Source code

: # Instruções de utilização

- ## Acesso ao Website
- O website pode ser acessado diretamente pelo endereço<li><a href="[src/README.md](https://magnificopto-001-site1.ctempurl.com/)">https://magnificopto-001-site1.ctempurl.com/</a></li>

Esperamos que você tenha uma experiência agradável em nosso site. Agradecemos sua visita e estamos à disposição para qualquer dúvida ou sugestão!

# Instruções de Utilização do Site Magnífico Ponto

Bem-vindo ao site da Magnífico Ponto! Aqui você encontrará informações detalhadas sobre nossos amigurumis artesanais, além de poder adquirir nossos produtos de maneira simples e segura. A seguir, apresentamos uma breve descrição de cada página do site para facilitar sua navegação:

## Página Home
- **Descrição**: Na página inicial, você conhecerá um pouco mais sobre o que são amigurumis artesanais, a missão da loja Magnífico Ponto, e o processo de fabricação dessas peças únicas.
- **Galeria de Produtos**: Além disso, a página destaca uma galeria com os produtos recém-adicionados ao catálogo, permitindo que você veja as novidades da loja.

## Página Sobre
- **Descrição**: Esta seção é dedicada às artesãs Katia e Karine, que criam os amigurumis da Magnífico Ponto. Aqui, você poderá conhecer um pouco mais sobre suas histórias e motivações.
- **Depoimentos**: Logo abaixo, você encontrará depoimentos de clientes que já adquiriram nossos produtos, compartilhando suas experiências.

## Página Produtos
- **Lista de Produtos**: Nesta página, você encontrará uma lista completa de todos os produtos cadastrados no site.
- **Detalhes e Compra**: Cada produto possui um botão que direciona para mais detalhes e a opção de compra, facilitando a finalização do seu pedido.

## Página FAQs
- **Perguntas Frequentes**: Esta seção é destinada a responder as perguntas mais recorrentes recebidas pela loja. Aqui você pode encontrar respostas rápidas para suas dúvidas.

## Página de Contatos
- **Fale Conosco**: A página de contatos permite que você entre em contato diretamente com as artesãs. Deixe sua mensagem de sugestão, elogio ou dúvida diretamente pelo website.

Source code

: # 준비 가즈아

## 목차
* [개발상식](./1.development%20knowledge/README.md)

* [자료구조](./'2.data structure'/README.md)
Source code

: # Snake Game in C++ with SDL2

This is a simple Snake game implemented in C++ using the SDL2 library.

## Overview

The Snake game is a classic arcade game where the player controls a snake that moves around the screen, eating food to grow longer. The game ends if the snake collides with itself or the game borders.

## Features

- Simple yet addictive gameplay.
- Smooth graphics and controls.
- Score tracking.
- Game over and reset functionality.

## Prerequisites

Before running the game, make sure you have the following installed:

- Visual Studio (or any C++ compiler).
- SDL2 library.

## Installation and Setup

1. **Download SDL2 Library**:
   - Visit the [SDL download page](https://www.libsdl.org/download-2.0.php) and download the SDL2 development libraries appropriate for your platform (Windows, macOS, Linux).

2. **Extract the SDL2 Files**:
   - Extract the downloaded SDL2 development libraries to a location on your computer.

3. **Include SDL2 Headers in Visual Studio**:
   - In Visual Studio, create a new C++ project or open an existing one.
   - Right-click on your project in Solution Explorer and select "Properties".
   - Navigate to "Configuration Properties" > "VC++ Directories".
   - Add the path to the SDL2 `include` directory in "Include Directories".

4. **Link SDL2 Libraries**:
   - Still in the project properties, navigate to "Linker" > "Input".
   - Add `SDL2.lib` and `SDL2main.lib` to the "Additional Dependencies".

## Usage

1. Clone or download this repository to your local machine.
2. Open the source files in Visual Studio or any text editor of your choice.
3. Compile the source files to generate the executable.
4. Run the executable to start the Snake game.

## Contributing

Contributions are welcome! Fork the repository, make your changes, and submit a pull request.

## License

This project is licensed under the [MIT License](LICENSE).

◆ EXERCISE GOAL
Please retype the top of the data exactly, down to and including the line that holds "- O website", and nothing further.

◆ ANSWER SECTION
Source code

: # Instruções de utilização

- ## Acesso ao Website
- O website pode ser acessado diretamente pelo endereço<li><a href="[src/README.md](https://magnificopto-001-site1.ctempurl.com/)">https://magnificopto-001-site1.ctempurl.com/</a></li>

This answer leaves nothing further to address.